Microwave ovens seem to work like magic: food gets hot but the oven stays cool. It is not surprising that there are many popular myths and misconceptions about microwave cooking. One advice sheet says food should stand for a few minutes after being microwaved so the waves in the food can finish the job of heating. True of false? False! Switching off a microwave oven is like turning off a light switch — the microwaves stop instantly. But what about the following statements:

True or false?

1. Food tastes different when cooked in a microwave oven.

2. Microwaved milk is bad for babies.

3. Microwaves can turn low-grade oil into high-grade fuel.

4. Microwaves cause cancer.

5. Some people can hear microwaves.

Are they myths as well? You will find the answers on pages 8 and 9. Nearly every American home has a microwave oven. They are ideal for warming drinks, heating snacks, roasting popcorn, defrosting food, and cooking dinners. They are quick, easy to use, clean, and safe. Microwave ovens are also found in some chemistry labs, but here we need to be more careful about safety. Some simple chemicals will rocket to 1000 °C within a minute in a microwave oven. Some compounds may even explode.
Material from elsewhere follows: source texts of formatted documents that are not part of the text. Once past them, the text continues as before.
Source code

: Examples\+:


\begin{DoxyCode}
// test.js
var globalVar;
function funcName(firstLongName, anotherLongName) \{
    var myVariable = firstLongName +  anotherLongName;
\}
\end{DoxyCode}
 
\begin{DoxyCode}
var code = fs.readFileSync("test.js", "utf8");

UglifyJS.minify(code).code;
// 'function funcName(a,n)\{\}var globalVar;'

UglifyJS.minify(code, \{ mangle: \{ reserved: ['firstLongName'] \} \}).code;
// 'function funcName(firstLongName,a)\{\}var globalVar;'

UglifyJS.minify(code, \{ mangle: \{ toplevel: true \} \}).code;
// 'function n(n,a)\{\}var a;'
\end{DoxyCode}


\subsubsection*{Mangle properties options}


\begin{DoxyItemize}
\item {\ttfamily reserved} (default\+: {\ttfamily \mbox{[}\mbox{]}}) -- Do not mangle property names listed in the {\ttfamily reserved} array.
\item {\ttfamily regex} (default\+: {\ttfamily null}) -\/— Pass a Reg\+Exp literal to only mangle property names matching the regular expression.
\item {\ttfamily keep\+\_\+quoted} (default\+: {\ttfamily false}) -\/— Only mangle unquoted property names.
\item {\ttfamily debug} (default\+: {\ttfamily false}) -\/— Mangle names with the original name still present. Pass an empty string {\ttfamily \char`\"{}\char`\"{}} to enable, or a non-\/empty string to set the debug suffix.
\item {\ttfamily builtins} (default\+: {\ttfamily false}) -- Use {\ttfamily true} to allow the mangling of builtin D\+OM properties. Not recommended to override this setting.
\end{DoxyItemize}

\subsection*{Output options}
What are microwaves and how do they work?

Microwaves are a type of electromagnetic radiation. Their wavelength is longer than visible light or infrared waves, and shorter than radio or television waves. They have frequencies of between 300 million and 300 billion cycles per second. (A billion cycles per second is more properly called a gigahertz, or GHz.) The frequency of all domestic microwave ovens is 2.45 GHz, chosen so the waves heat water efficiently (see side bar "Making Waves" p. 8). The power of domestic ovens is usually 700 watts.

But cooking is by no means the only practical use of microwaves! Microwaves are also used for radar control of air and sea traffic, for sending signals to satellites, and for some industrial processes. The Cha Corporation of Laramie, Wyoming, has discovered that the polluting gases from power plants can be destroyed by microwaves. Sulfur dioxide is converted to sulfur, which can be recovered for sale, and nitrogen oxides are turned into harmless nitrogen gas.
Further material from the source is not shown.